Work to complete
The entries below should be quoted exactly, with no pictures carried over.

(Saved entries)

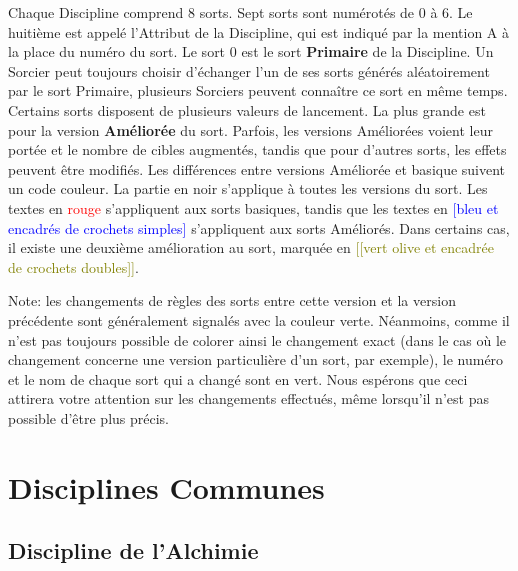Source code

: \documentclass[a4paper,8pt]{extarticle}
\newcommand{\amel}[1]{\textcolor{blue}{[#1]}}
\newcommand{\base}{\textcolor{red}}
\newcommand{\amelbis}[1]{\textcolor{olive}{[[#1]]}}
\newcommand{\newrule}{\textcolor{green!50!black}}
\begin{document}
{Chaque Discipline comprend 8 sorts. Sept sorts sont numérotés de 0 à 6. Le huitième est appelé l’Attribut de la Discipline, qui est indiqué par la mention \og A \fg{} à la place du numéro du sort. Le sort 0 est le sort \textbf{Primaire} de la Discipline. Un Sorcier peut toujours choisir d'échanger l'un de ses sorts générés aléatoirement par le sort Primaire, plusieurs Sorciers peuvent connaître ce sort en même temps. Certains sorts disposent de plusieurs valeurs de lancement. La plus grande est pour la version \textbf{Améliorée} du sort. Parfois, les versions Améliorées voient leur portée et le nombre de cibles augmentés, tandis que pour d'autres sorts, les effets peuvent être modifiés. Les différences entre versions Améliorée et basique suivent un code couleur. La partie en noir s'applique à toutes les versions du sort. Les textes en \base{rouge} s'appliquent aux sorts basiques, tandis que les textes en \amel{bleu et encadrés de crochets simples} s'appliquent aux sorts Améliorés. Dans certains cas, il existe une deuxième amélioration au sort, marquée en \amelbis{vert olive et encadrée de crochets doubles}. 

\vspace{1cm}
\noindent Note: les changements de règles des sorts entre cette version et la version précédente sont généralement signalés avec \newrule{la couleur verte}. Néanmoins, comme il n'est pas toujours possible de colorer ainsi le changement exact (dans le cas où le changement concerne une version particulière d'un sort, par exemple), le numéro et le nom de chaque sort qui a changé sont \newrule{en vert}. Nous espérons que ceci attirera votre attention sur les changements effectués, même lorsqu'il n'est pas possible d'être plus précis.
}
\clearpage

\section{Disciplines Communes}

\subsection{Discipline de l'Alchimie}
\end{document}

Written answer
Source code

: \documentclass[a4paper,8pt]{extarticle}
\newcommand{\amel}[1]{\textcolor{blue}{[#1]}}
\newcommand{\base}{\textcolor{red}}
\newcommand{\amelbis}[1]{\textcolor{olive}{[[#1]]}}
\newcommand{\newrule}{\textcolor{green!50!black}}
\begin{document}
{Chaque Discipline comprend 8 sorts. Sept sorts sont numérotés de 0 à 6. Le huitième est appelé l’Attribut de la Discipline, qui est indiqué par la mention \og A \fg{} à la place du numéro du sort. Le sort 0 est le sort \textbf{Primaire} de la Discipline. Un Sorcier peut toujours choisir d'échanger l'un de ses sorts générés aléatoirement par le sort Primaire, plusieurs Sorciers peuvent connaître ce sort en même temps. Certains sorts disposent de plusieurs valeurs de lancement. La plus grande est pour la version \textbf{Améliorée} du sort. Parfois, les versions Améliorées voient leur portée et le nombre de cibles augmentés, tandis que pour d'autres sorts, les effets peuvent être modifiés. Les différences entre versions Améliorée et basique suivent un code couleur. La partie en noir s'applique à toutes les versions du sort. Les textes en \base{rouge} s'appliquent aux sorts basiques, tandis que les textes en \amel{bleu et encadrés de crochets simples} s'appliquent aux sorts Améliorés. Dans certains cas, il existe une deuxième amélioration au sort, marquée en \amelbis{vert olive et encadrée de crochets doubles}. 

\vspace{1cm}
\noindent Note: les changements de règles des sorts entre cette version et la version précédente sont généralement signalés avec \newrule{la couleur verte}. Néanmoins, comme il n'est pas toujours possible de colorer ainsi le changement exact (dans le cas où le changement concerne une version particulière d'un sort, par exemple), le numéro et le nom de chaque sort qui a changé sont \newrule{en vert}. Nous espérons que ceci attirera votre attention sur les changements effectués, même lorsqu'il n'est pas possible d'être plus précis.
}
\clearpage

\section{Disciplines Communes}

\subsection{Discipline de l'Alchimie}
\end{document}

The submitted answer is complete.